Seeking Your Friend the Trend? Try Charting Linear Regression

Learn how to identify trendlines, including linear regression, to help spot appropriate buy and sell signals.

Traders have been debating the best way to identify a chart trend since Charles Dow first assembled his famous indexes. To say the least, it can be a tricky process. But once you’ve embraced a method, the trend can become your friend.

Yet, trends—and friends—aren’t all created equal. Identifying peaks and troughs is a good start, but might leave some traders with only a surface relationship with a particular chart—not enough information to make quality trading judgments.

Some traders try to use Dow’s method of monitoring peaks and troughs in the price action. Figure 1 demonstrates how difficult it can be to tell which peaks and which troughs to use for your next move …  especially when to use them. The chart is moving higher, but some peaks weren’t creating the higher highs and higher lows needed to suggest the trend.

Other investors use a moving average to identify the trend. But which moving average is best? There are geometric moving averages, exponential moving averages, triangular moving averages, and many more. Then you have to determine the length: 50-day, 100-day, and 200-day moving averages are all common. Even when you’ve decided on a type and length for your moving average, it can still curve and bend so often that it’s hard to say if the trend is changing or not (figure 1). 

FIGURE 1: INCOMPLETE PICTURE. Peak and trough analysis (left window) and moving averages (right window) are popular methods to track trends, but can fall short without the help of a time indicator. For illustrative purposes only. Past performance does not guarantee future results.

But I Regress…

One way to spot the trend is to allow the data to speak for itself through linear regression. Linear regression is the analysis of two separate variables to define a single relationship. On a stock chart, this is the relationship of price and time.

The linear regression trendline in figure 2 charts a mean or average line for all price points over a certain time frame. The slope of the line gives the trend. Once the trend is defined, a trader may opt to place trades in the same direction.  

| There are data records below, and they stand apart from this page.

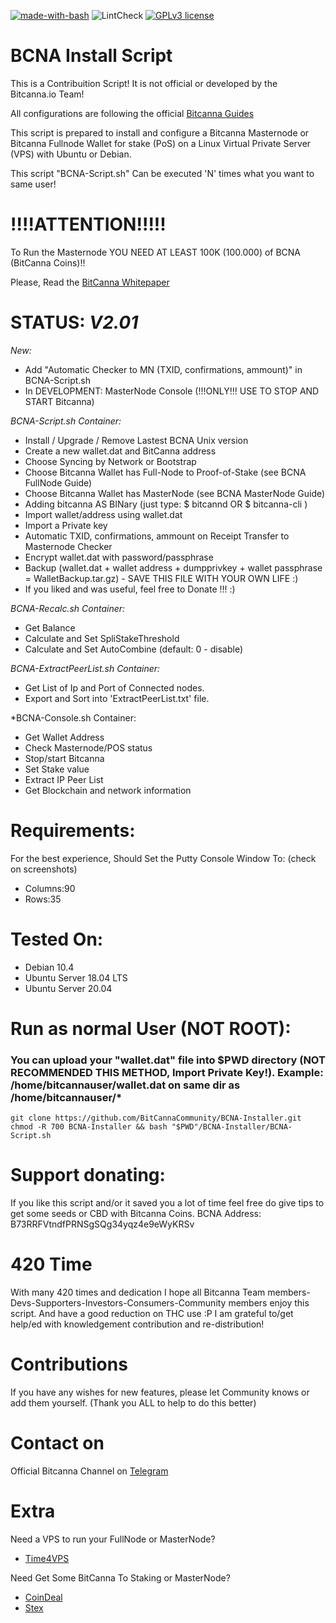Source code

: [![made-with-bash](https://img.shields.io/badge/Made%20with-Bash-1f425f.svg)](https://www.gnu.org/software/bash/)
![LintCheck](https://github.com/hellresistor/BCNA-Installer/workflows/LintCheck/badge.svg?branch=master)
[![GPLv3 license](https://img.shields.io/badge/License-GPLv3-blue.svg)](http://perso.crans.org/besson/LICENSE.html)

# BCNA Install Script

This is a Contribuition Script! It is not official or developed by the Bitcanna.io Team!

All configurations are following the official [Bitcanna Guides](https://www.bitcanna.io/guides) 

This script is prepared to install and configure a Bitcanna Masternode or Bitcanna Fullnode Wallet for stake (PoS) on a Linux Virtual Private Server (VPS) with Ubuntu or Debian.

This script "BCNA-Script.sh" Can be executed 'N' times what you want to same user!

# !!!!ATTENTION!!!!!
To Run the Masternode YOU NEED AT LEAST 100K (100.000) of BCNA (BitCanna Coins)!!

Please, Read the [BitCanna Whitepaper](https://www.bitcanna.io/whitepaper)


# STATUS: *V2.01*

*New:*
 - Add "Automatic Checker to MN (TXID, confirmations, ammount)" in BCNA-Script.sh
 - In DEVELOPMENT: MasterNode Console (!!!ONLY!!! USE TO STOP AND START Bitcanna)

*BCNA-Script.sh Container:*
 - Install / Upgrade / Remove Lastest BCNA Unix version
 - Create a new wallet.dat and BitCanna address
 - Choose Syncing by Network or Bootstrap
 - Choose Bitcanna Wallet has Full-Node to Proof-of-Stake (see BCNA FullNode Guide)
 - Choose Bitcanna Wallet has MasterNode (see BCNA MasterNode Guide)
 - Adding bitcanna AS BINary (just type: $ bitcannd OR $ bitcanna-cli )
 - Import wallet/address using wallet.dat
 - Import a Private key
 - Automatic TXID, confirmations, ammount on Receipt Transfer to Masternode Checker
 - Encrypt wallet.dat with password/passphrase
 - Backup (wallet.dat + wallet address + dumpprivkey + wallet passphrase = WalletBackup.tar.gz) - SAVE THIS FILE WITH YOUR OWN LIFE :)
 - If you liked and was useful, feel free to Donate !!! :)

*BCNA-Recalc.sh Container:*
 - Get Balance
 - Calculate and Set SpliStakeThreshold
 - Calculate and Set AutoCombine (default: 0 - disable)
 
*BCNA-ExtractPeerList.sh Container:*
 - Get List of Ip and Port of Connected nodes.
 - Export and Sort into 'ExtractPeerList.txt' file.
 
*BCNA-Console.sh Container:
 - Get Wallet Address
 - Check Masternode/POS status
 - Stop/start Bitcanna
 - Set Stake value
 - Extract IP Peer List
 - Get Blockchain and network information

# Requirements: 

For the best experience, Should Set the Putty Console Window To: (check on screenshots)
 - Columns:90
 - Rows:35 

# Tested On:
 - Debian 10.4
 - Ubuntu Server 18.04 LTS
 - Ubuntu Server 20.04

# Run as normal User (NOT ROOT):
 ### You can upload your "wallet.dat" file into $PWD directory (NOT RECOMMENDED THIS METHOD, Import Private Key!). Example: /home/bitcannauser/wallet.dat on same dir as /home/bitcannauser/*
    git clone https://github.com/BitCannaCommunity/BCNA-Installer.git
    chmod -R 700 BCNA-Installer && bash "$PWD"/BCNA-Installer/BCNA-Script.sh


# Support donating:
If you like this script and/or it saved you a lot of time
feel free do give tips to get some seeds or CBD with Bitcanna Coins.
BCNA Address:  B73RRFVtndfPRNSgSQg34yqz4e9eWyKRSv

# 420 Time
With many 420 times and dedication
I hope all Bitcanna Team members-Devs-Supporters-Investors-Consumers-Community members enjoy this script. And have a good reduction on THC use :P
I am grateful to/get help/ed with knowledgement contribution and re-distribution!

# Contributions
If you have any wishes for new features, please let Community knows or add them yourself. 
(Thank you ALL to help to do this better)

# Contact on
Official Bitcanna Channel on [Telegram](https://t.me/joinchat/F4JfThITJB3cU-uaCwtKlQ)

# Extra
 Need a VPS to run your FullNode or MasterNode?

  - [Time4VPS](https://www.time4vps.com/?affid=4335)

 Need Get Some BitCanna To Staking or MasterNode?

 - [CoinDeal](https://coindeal.com/ref/AV4X)
 - [Stex](https://app.stex.com/?ref=75177165)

FIGURE 2: TO THE POINT. A linear regression analysis charts the mean for all price points to help define the trend. For illustrative purposes only. Past performance does not guarantee future results.

Channeling the Trend

One way a trader could tap linear regression is to layer on a 100% linear regression channel to act as support and resistance (figure 3). The trader would presumably buy on a support bounce and sell at resistance. 

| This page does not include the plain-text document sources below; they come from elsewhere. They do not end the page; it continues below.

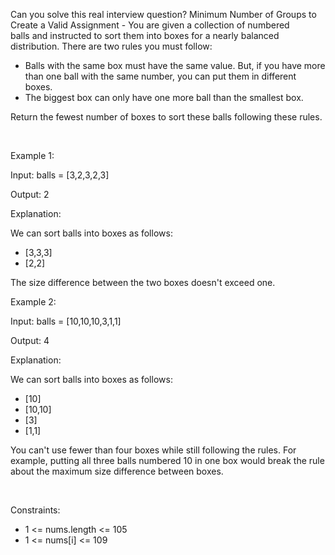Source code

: Can you solve this real interview question? Minimum Number of Groups to Create a Valid Assignment - You are given a collection of numbered balls and instructed to sort them into boxes for a nearly balanced distribution. There are two rules you must follow:

 * Balls with the same box must have the same value. But, if you have more than one ball with the same number, you can put them in different boxes.
 * The biggest box can only have one more ball than the smallest box.

Return the fewest number of boxes to sort these balls following these rules.

 

Example 1:

Input: balls = [3,2,3,2,3]

Output: 2

Explanation:

We can sort balls into boxes as follows:

 * [3,3,3]
 * [2,2]

The size difference between the two boxes doesn't exceed one.

Example 2:

Input: balls = [10,10,10,3,1,1]

Output: 4

Explanation:

We can sort balls into boxes as follows:

 * [10]
 * [10,10]
 * [3]
 * [1,1]

You can't use fewer than four boxes while still following the rules. For example, putting all three balls numbered 10 in one box would break the rule about the maximum size difference between boxes.

 

Constraints:

 * 1 <= nums.length <= 105
 * 1 <= nums[i] <= 109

FIGURE 3: ADD SUPPORT AND RESISTANCE. The green arrow represents a support target, and the red lines resistance targets, using a linear regression channel. For illustrative purposes only. Past performance does not guarantee future results.

Some traders opt to reduce risk by placing a stop order on entry below the lower channel. 

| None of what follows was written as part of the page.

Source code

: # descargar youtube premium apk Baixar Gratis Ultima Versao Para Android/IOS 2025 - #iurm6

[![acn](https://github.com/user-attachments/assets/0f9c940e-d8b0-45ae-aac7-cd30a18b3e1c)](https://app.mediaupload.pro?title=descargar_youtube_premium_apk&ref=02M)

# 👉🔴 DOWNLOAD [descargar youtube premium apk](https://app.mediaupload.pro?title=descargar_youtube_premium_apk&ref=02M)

Once the price reaches the first target, the stop order is changed to the entry price, a measure that is intended to reduce the trade’s risk-to-reward profile. Targets for the mean and the upper channel must be set on the day of the bounce, because the lines will change as new data appears and old data disappears. Even if the lines change, pre-set targets won’t.

 Of course, when trading a linear regression channel, most traders believe they should stick with the trend. And that’s why linear regression is one potential way to make the trend your friend all over again.